> **Problem details**
Reproduce the records below word for word.

> **Data shown**
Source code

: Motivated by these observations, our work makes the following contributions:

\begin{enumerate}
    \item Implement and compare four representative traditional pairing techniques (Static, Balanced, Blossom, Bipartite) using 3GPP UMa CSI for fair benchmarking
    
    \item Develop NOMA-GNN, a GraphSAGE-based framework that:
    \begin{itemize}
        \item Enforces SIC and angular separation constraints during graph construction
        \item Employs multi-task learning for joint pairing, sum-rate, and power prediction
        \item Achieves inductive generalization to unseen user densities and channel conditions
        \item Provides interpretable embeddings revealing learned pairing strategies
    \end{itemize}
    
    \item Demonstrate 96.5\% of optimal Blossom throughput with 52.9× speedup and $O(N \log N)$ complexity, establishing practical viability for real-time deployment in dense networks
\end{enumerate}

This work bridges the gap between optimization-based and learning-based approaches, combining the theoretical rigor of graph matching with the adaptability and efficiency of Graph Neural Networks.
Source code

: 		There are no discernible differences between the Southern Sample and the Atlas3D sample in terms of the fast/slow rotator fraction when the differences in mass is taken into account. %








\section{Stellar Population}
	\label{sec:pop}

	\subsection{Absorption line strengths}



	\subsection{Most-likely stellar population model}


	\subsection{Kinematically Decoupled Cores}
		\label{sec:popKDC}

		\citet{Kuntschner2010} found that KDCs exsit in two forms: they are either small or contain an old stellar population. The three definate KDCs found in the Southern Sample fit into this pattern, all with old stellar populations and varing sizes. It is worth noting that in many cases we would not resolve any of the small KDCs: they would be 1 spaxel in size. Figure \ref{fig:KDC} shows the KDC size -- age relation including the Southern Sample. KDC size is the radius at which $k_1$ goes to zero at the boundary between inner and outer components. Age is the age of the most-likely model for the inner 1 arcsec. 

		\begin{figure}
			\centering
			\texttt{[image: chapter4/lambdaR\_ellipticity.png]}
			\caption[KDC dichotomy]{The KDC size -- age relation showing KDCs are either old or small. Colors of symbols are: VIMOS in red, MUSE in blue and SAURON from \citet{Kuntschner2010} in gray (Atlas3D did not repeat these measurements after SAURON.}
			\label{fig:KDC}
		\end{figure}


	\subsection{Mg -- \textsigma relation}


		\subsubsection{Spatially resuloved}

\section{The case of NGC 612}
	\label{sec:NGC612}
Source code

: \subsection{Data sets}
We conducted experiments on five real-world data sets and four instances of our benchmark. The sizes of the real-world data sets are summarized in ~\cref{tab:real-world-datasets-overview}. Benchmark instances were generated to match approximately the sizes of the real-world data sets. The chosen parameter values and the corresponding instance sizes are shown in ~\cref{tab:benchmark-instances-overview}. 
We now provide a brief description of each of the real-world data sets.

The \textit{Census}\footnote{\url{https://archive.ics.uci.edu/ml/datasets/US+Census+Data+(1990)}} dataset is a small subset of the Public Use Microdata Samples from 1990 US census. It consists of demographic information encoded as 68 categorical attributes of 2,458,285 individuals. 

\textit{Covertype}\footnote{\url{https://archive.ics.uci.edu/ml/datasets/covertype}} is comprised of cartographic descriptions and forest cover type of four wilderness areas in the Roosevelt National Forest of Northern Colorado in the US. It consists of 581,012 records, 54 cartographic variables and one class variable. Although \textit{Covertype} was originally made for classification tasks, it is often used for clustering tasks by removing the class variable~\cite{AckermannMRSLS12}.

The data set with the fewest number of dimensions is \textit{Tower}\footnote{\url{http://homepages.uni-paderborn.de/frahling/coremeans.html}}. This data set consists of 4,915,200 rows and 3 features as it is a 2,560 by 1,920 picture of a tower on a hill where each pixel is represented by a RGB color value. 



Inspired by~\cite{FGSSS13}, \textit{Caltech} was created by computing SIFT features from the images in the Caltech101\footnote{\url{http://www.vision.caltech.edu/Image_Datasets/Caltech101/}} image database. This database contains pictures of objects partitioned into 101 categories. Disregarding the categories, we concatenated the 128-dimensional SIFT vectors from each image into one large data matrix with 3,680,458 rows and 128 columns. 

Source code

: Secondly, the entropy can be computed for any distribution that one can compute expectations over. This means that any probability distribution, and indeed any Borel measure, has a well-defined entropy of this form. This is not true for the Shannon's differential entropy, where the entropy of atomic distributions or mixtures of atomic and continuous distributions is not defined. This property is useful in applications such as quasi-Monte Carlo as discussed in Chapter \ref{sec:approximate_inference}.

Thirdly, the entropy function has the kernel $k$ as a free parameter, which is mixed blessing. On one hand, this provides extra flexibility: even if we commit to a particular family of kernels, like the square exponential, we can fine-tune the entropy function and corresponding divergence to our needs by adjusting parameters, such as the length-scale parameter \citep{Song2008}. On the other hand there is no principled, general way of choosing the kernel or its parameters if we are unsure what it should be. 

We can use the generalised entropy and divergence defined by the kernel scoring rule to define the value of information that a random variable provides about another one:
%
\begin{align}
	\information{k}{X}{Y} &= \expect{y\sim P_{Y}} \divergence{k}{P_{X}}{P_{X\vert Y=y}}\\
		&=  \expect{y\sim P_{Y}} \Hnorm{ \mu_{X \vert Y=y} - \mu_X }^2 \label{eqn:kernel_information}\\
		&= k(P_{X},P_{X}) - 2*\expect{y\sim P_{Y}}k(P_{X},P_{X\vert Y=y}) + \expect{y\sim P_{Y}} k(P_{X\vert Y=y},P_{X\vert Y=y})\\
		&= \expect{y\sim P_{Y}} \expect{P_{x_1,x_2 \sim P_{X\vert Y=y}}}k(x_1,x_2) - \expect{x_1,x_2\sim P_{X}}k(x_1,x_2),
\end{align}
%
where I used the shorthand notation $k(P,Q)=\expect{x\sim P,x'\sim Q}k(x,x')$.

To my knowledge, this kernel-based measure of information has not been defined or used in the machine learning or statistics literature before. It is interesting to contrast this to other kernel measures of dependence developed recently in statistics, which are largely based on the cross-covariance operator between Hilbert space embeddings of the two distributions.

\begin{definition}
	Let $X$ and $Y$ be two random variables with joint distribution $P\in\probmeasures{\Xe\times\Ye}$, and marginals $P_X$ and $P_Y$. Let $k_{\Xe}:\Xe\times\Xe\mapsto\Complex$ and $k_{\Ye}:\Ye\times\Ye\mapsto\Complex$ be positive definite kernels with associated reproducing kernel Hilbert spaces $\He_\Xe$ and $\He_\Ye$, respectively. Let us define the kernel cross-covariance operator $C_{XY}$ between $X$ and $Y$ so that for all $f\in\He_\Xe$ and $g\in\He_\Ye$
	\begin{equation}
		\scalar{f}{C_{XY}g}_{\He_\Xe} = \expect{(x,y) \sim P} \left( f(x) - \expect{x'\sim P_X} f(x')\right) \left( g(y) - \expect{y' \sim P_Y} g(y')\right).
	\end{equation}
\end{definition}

> **Result of this task**
Source code

: Motivated by these observations, our work makes the following contributions:

\begin{enumerate}
    \item Implement and compare four representative traditional pairing techniques (Static, Balanced, Blossom, Bipartite) using 3GPP UMa CSI for fair benchmarking
    
    \item Develop NOMA-GNN, a GraphSAGE-based framework that:
    \begin{itemize}
        \item Enforces SIC and angular separation constraints during graph construction
        \item Employs multi-task learning for joint pairing, sum-rate, and power prediction
        \item Achieves inductive generalization to unseen user densities and channel conditions
        \item Provides interpretable embeddings revealing learned pairing strategies
    \end{itemize}
    
    \item Demonstrate 96.5\% of optimal Blossom throughput with 52.9× speedup and $O(N \log N)$ complexity, establishing practical viability for real-time deployment in dense networks
\end{enumerate}

This work bridges the gap between optimization-based and learning-based approaches, combining the theoretical rigor of graph matching with the adaptability and efficiency of Graph Neural Networks.
Source code

: 		There are no discernible differences between the Southern Sample and the Atlas3D sample in terms of the fast/slow rotator fraction when the differences in mass is taken into account. %








\section{Stellar Population}
	\label{sec:pop}

	\subsection{Absorption line strengths}



	\subsection{Most-likely stellar population model}


	\subsection{Kinematically Decoupled Cores}
		\label{sec:popKDC}

		\citet{Kuntschner2010} found that KDCs exsit in two forms: they are either small or contain an old stellar population. The three definate KDCs found in the Southern Sample fit into this pattern, all with old stellar populations and varing sizes. It is worth noting that in many cases we would not resolve any of the small KDCs: they would be 1 spaxel in size. Figure \ref{fig:KDC} shows the KDC size -- age relation including the Southern Sample. KDC size is the radius at which $k_1$ goes to zero at the boundary between inner and outer components. Age is the age of the most-likely model for the inner 1 arcsec. 

		\begin{figure}
			\centering
			\texttt{[image: chapter4/lambdaR\_ellipticity.png]}
			\caption[KDC dichotomy]{The KDC size -- age relation showing KDCs are either old or small. Colors of symbols are: VIMOS in red, MUSE in blue and SAURON from \citet{Kuntschner2010} in gray (Atlas3D did not repeat these measurements after SAURON.}
			\label{fig:KDC}
		\end{figure}


	\subsection{Mg -- \textsigma relation}


		\subsubsection{Spatially resuloved}

\section{The case of NGC 612}
	\label{sec:NGC612}
Source code

: \subsection{Data sets}
We conducted experiments on five real-world data sets and four instances of our benchmark. The sizes of the real-world data sets are summarized in ~\cref{tab:real-world-datasets-overview}. Benchmark instances were generated to match approximately the sizes of the real-world data sets. The chosen parameter values and the corresponding instance sizes are shown in ~\cref{tab:benchmark-instances-overview}. 
We now provide a brief description of each of the real-world data sets.

The \textit{Census}\footnote{\url{https://archive.ics.uci.edu/ml/datasets/US+Census+Data+(1990)}} dataset is a small subset of the Public Use Microdata Samples from 1990 US census. It consists of demographic information encoded as 68 categorical attributes of 2,458,285 individuals. 

\textit{Covertype}\footnote{\url{https://archive.ics.uci.edu/ml/datasets/covertype}} is comprised of cartographic descriptions and forest cover type of four wilderness areas in the Roosevelt National Forest of Northern Colorado in the US. It consists of 581,012 records, 54 cartographic variables and one class variable. Although \textit{Covertype} was originally made for classification tasks, it is often used for clustering tasks by removing the class variable~\cite{AckermannMRSLS12}.

The data set with the fewest number of dimensions is \textit{Tower}\footnote{\url{http://homepages.uni-paderborn.de/frahling/coremeans.html}}. This data set consists of 4,915,200 rows and 3 features as it is a 2,560 by 1,920 picture of a tower on a hill where each pixel is represented by a RGB color value. 



Inspired by~\cite{FGSSS13}, \textit{Caltech} was created by computing SIFT features from the images in the Caltech101\footnote{\url{http://www.vision.caltech.edu/Image_Datasets/Caltech101/}} image database. This database contains pictures of objects partitioned into 101 categories. Disregarding the categories, we concatenated the 128-dimensional SIFT vectors from each image into one large data matrix with 3,680,458 rows and 128 columns. 

Source code

: Secondly, the entropy can be computed for any distribution that one can compute expectations over. This means that any probability distribution, and indeed any Borel measure, has a well-defined entropy of this form. This is not true for the Shannon's differential entropy, where the entropy of atomic distributions or mixtures of atomic and continuous distributions is not defined. This property is useful in applications such as quasi-Monte Carlo as discussed in Chapter \ref{sec:approximate_inference}.

Thirdly, the entropy function has the kernel $k$ as a free parameter, which is mixed blessing. On one hand, this provides extra flexibility: even if we commit to a particular family of kernels, like the square exponential, we can fine-tune the entropy function and corresponding divergence to our needs by adjusting parameters, such as the length-scale parameter \citep{Song2008}. On the other hand there is no principled, general way of choosing the kernel or its parameters if we are unsure what it should be. 

We can use the generalised entropy and divergence defined by the kernel scoring rule to define the value of information that a random variable provides about another one:
%
\begin{align}
	\information{k}{X}{Y} &= \expect{y\sim P_{Y}} \divergence{k}{P_{X}}{P_{X\vert Y=y}}\\
		&=  \expect{y\sim P_{Y}} \Hnorm{ \mu_{X \vert Y=y} - \mu_X }^2 \label{eqn:kernel_information}\\
		&= k(P_{X},P_{X}) - 2*\expect{y\sim P_{Y}}k(P_{X},P_{X\vert Y=y}) + \expect{y\sim P_{Y}} k(P_{X\vert Y=y},P_{X\vert Y=y})\\
		&= \expect{y\sim P_{Y}} \expect{P_{x_1,x_2 \sim P_{X\vert Y=y}}}k(x_1,x_2) - \expect{x_1,x_2\sim P_{X}}k(x_1,x_2),
\end{align}
%
where I used the shorthand notation $k(P,Q)=\expect{x\sim P,x'\sim Q}k(x,x')$.

To my knowledge, this kernel-based measure of information has not been defined or used in the machine learning or statistics literature before. It is interesting to contrast this to other kernel measures of dependence developed recently in statistics, which are largely based on the cross-covariance operator between Hilbert space embeddings of the two distributions.

\begin{definition}
	Let $X$ and $Y$ be two random variables with joint distribution $P\in\probmeasures{\Xe\times\Ye}$, and marginals $P_X$ and $P_Y$. Let $k_{\Xe}:\Xe\times\Xe\mapsto\Complex$ and $k_{\Ye}:\Ye\times\Ye\mapsto\Complex$ be positive definite kernels with associated reproducing kernel Hilbert spaces $\He_\Xe$ and $\He_\Ye$, respectively. Let us define the kernel cross-covariance operator $C_{XY}$ between $X$ and $Y$ so that for all $f\in\He_\Xe$ and $g\in\He_\Ye$
	\begin{equation}
		\scalar{f}{C_{XY}g}_{\He_\Xe} = \expect{(x,y) \sim P} \left( f(x) - \expect{x'\sim P_X} f(x')\right) \left( g(y) - \expect{y' \sim P_Y} g(y')\right).
	\end{equation}
\end{definition}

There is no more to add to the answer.